- **What you have to do**:
Go through the listing below and show each line that has the word "updates".

*** Opening of Supplied entries ***

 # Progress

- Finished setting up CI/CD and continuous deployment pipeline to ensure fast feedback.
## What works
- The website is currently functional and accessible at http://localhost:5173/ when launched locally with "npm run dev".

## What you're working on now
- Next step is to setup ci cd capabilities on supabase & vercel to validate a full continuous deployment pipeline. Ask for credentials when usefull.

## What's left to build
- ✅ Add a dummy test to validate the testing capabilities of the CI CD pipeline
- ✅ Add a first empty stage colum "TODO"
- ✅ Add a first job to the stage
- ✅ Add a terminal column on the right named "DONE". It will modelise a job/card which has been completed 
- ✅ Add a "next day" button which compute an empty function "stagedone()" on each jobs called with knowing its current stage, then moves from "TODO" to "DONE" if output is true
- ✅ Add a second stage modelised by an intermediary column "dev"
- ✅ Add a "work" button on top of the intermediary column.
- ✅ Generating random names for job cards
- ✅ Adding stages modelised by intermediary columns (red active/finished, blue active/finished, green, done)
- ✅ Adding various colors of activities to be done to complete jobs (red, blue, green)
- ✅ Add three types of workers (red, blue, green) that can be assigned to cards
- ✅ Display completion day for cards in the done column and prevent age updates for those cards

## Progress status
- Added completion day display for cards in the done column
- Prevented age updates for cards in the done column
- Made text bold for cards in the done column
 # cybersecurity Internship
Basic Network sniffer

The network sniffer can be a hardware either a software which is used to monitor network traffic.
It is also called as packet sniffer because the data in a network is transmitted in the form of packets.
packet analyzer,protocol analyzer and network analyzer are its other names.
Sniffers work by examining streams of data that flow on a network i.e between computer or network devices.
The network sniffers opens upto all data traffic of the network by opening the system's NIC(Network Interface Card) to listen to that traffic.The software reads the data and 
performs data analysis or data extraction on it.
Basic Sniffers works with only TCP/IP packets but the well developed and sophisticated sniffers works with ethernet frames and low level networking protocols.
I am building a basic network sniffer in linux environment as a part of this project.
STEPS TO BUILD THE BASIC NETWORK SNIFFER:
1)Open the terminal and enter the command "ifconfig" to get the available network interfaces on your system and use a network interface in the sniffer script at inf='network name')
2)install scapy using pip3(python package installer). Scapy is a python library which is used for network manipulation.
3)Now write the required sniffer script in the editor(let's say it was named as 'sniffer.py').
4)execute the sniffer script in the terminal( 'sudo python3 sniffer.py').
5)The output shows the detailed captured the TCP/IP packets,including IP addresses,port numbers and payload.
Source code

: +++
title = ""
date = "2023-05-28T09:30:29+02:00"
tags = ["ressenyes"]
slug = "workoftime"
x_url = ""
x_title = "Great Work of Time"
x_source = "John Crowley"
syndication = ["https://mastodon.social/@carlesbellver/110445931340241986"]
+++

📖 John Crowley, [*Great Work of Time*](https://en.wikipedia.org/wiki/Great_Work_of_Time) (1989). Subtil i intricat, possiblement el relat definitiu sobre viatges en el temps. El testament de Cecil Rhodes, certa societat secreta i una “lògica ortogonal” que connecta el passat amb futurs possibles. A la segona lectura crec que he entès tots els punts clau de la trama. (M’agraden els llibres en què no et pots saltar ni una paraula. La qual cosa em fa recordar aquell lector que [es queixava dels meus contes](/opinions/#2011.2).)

*** Close of Supplied entries ***
*** Opening of Supplied entries ***

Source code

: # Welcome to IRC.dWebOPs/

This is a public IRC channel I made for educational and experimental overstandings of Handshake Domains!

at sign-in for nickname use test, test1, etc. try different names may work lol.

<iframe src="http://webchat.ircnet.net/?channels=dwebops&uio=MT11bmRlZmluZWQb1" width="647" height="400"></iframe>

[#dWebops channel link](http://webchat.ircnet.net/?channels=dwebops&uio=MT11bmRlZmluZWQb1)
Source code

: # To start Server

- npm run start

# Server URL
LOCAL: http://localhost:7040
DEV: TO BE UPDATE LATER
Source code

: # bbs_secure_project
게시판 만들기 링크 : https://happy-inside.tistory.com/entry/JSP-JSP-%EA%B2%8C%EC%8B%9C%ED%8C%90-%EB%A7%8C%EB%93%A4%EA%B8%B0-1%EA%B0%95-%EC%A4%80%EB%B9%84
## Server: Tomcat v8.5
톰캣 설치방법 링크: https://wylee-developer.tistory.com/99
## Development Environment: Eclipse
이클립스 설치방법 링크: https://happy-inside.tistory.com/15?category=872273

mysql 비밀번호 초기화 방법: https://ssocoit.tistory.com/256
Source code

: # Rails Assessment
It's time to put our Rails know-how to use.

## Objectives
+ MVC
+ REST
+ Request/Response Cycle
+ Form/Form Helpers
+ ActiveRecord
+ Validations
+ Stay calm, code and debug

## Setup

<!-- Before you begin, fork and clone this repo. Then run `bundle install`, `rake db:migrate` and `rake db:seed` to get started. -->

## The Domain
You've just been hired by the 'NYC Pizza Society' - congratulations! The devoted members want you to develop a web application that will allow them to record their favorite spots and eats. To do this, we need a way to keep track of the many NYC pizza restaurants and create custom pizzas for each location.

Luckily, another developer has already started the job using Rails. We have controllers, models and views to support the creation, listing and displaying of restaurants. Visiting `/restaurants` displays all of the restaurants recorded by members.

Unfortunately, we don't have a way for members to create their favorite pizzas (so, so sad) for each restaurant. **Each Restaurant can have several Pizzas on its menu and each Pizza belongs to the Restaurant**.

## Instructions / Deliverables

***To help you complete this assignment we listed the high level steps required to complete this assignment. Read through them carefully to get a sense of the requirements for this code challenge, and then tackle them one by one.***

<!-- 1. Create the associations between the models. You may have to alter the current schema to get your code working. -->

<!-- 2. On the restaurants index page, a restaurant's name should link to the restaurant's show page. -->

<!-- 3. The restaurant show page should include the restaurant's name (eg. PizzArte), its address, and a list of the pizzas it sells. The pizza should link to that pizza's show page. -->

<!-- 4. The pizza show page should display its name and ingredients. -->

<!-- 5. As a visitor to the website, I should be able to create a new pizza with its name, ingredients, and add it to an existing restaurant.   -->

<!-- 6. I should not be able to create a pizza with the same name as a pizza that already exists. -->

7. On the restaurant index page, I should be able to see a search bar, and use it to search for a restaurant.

*** Close of Supplied entries ***

- **Exercise output**:
- ✅ Display completion day for cards in the done column and prevent age updates for those cards
- Prevented age updates for cards in the done column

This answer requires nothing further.